Stop jading new freshmen about Tech

The summer students at Tech are comprised of two very different groups of students.

The majority of them are returning students, enrolled in summer classes due to the impossibility of graduating in a mere 8 semesters.

The summer is, for most of us, a desperate bid to get out of Tech before our high school classmates have finished with their graduate degrees.

In a few short days though, these seasoned veterans of Tech education will be joined by a new group, the summer-start freshman class of 2014 (or 2015, or 2016).

These are students who were so excited about the chance of attending Tech, that they sacrificed their last truly free summer in order to attend intensive classes.

They chose to enroll early at this school, the same school that fills the Slivers section with curses every week, the same school that drives us all to multiple all-nighters in the same week, the same school that we all want out of so badly.

The discrepancy of viewpoints here cannot be over-stated. These incoming freshmen are enduring extra time on campus as a prerequisite to attending in the fall.

They are choosing summer on a half-dead campus over a summer with their friends and fall at any number of other schools. They want to be here.

And yet, within the course of one short year, most of them will transform into the same jaded, graduation-obsessed upperclassmen who will begrudgingly share the campus with them this summer.

Why the shift? What is it about Tech that makes people so excited to come here, and why isn’t the attraction permanent?

My theory is that the Tech-is-an-obligation attitude is inherited. I think that each incoming class does not independently develop negative feelings about Tech.

I think that older students, TAs and even professors convince them that Tech is a thing to resent rather than enjoy.

I am not talking about small, subtle things like extra homework or ridiculous exams. Tech is an academically rigorous school, but it is not the hardest in the world, and students at many other prestigious schools report much higher levels of happiness with their college experience.

When I speak of anti-Tech attitude I mean science professors who tell you on the first day that two of the three people sitting near you will not make it to graduation, knowing full well that those statistics are wrong, or upperclassmen who talk of nothing but getting out, all the while preparing their graduate school applications for extended education. I mean teaching assistants who intentionally scare students out of classes.

Even good students who find friends quickly have a hard time surrounded by an environment that so prides itself on being inhospitable. So I propose a campus-wide experiment.

This summer and fall, when you meet a new freshman, instead of getting into a proverbial pissing contest about how difficult Tech was for you, and how ridiculous it will be for them, try acting like you enjoyed the four, five or seven years that you chose to spend here.

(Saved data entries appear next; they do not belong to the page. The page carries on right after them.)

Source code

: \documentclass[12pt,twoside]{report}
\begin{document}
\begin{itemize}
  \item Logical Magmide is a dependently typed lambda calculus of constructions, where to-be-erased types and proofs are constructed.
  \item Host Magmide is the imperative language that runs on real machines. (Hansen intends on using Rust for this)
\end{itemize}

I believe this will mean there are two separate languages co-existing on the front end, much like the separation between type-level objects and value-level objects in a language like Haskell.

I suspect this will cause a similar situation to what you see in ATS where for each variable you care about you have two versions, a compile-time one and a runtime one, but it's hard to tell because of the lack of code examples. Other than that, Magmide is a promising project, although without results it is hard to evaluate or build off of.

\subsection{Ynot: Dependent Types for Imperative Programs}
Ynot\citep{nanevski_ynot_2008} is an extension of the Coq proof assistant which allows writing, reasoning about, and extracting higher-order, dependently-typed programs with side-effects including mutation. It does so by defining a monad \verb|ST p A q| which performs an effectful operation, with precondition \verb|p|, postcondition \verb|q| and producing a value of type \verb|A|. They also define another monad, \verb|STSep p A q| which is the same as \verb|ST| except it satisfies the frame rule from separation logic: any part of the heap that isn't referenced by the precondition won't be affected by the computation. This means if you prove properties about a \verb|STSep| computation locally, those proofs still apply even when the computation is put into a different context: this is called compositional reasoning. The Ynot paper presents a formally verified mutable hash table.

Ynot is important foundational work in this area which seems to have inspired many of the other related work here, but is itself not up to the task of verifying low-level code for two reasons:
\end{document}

Try mentioning good things about going to one of the best, most affordable schools in the nation. If all else fails, mention how great it is to have a good football season to look forward to.

Maybe I will be wrong. Maybe even the best efforts of every member of campus at positive reinforcement still won’t save the freshman class from hating their time here.

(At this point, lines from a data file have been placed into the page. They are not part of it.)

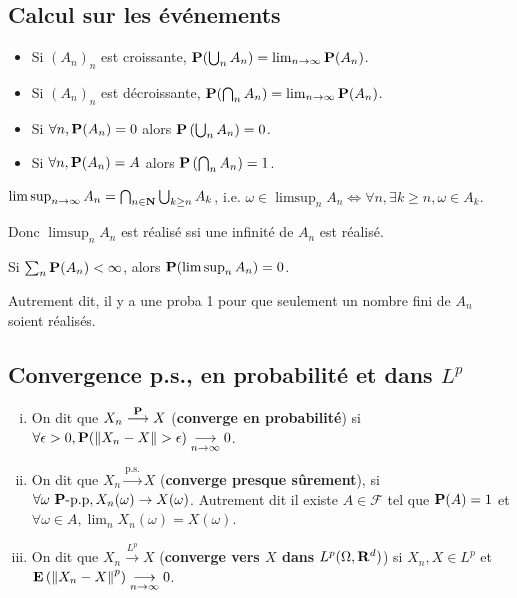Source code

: \subsection{Calcul sur les événements}

	\begin{pop}
		\begin{itemize}
			\item[\textbullet] Si $(A_n)_n$ est croissante, $\mathbf{P}(\bigcup_n A_n) = \lim_{n \to \infty} \mathbf{P}(A_n)$.
			\item[\textbullet] Si $(A_n)_n$ est décroissante, $\mathbf{P}(\bigcap_n A_n) = \lim_{n \to \infty} \mathbf{P}(A_n)$.
			\item[\textbullet] Si $\forall n, \mathbf{P}(A_n) = 0$ alors $\mathbf{P} \left( \bigcup_n A_n \right) = 0$.
			\item[\textbullet] Si $\forall n, \mathbf{P}(A_n) = A$ alors $\mathbf{P} \left( \bigcap_n A_n \right) = 1$.
		\end{itemize}
	\end{pop}
	
	\begin{defn}
		$\limsup_{n \to \infty} A_n = \bigcap_{n \in \mathbf{N}} \bigcup_{k \geq n} A_k$, i.e. $\omega \in \limsup_n A_n \iff \forall n, \exists k \geq n, \omega \in A_k$.
	\end{defn}
	
	Donc $\limsup_n A_n$ est réalisé ssi une infinité de $A_n$ est réalisé.
	
	\begin{lem}
		Si $\sum_n \mathbf{P}(A_n) < \infty$, alors $\mathbf{P}(\limsup_n A_n) = 0$.
	\end{lem}

	Autrement dit, il y a une proba 1 pour que seulement un nombre fini de $A_n$ soient réalisés.


\subsection{Convergence p.s., en probabilité et dans $L^p$}

	\begin{defn}
		\begin{enumerate}[(i)]
			\item On dit que $X_n \overset{\mathbf{P}}{\longrightarrow} X$ (\textbf{converge en probabilité}) si $\forall \epsilon > 0, \mathbf{P}(\left\lVert X_n - X\right\rVert > \epsilon) \underset{n \to \infty}{\longrightarrow} 0$.
			\item On dit que $X_n \overset{\text{p.s.}}{\longrightarrow} X$ (\textbf{converge presque sûrement}), si $\forall \omega\ \mathbf{P}\text{-p.p}, X_n(\omega) \to X(\omega)$.
				Autrement dit il existe $A \in \mathcal{F}$ tel que $\mathbf{P}(A) = 1$ et $\forall \omega \in A, \lim_n X_n(\omega) = X(\omega)$.
			\item On dit que $X_n \overset{L^p}{\longrightarrow} X$ (\textbf{converge vers $X$ dans $L^p(\Omega, \mathbf{R}^d)$}) si $X_n, X \in L^p$ et $\mathbf{E} \left( \left\lVert X_n - X\right\rVert^p \right) \underset{n \to \infty}{\longrightarrow} 0$. 
		\end{enumerate}
	\end{defn}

Maybe the majority of them will spend their time cursing the major that they refuse to switch out of, or the schedule that they arranged for themselves.

I hope not though.

Our school would benefit from a class, ideally a campus, full of students who actively enjoy their time here, who feel they are part of a community that they have chosen to join.

Tech has already mastered the art of turning out well-trained professionals, but in order to compete with other top-tier schools we must improve our reputation for overall campus experience.

Tech attendance shouldn’t just be an academic goal or some sort of merit badge for a trial well endured.

The diploma that the class of 2014 receives (whenever they do it) should be a sign of four years well spent, something that they remember fondly, rather than look back on with relief.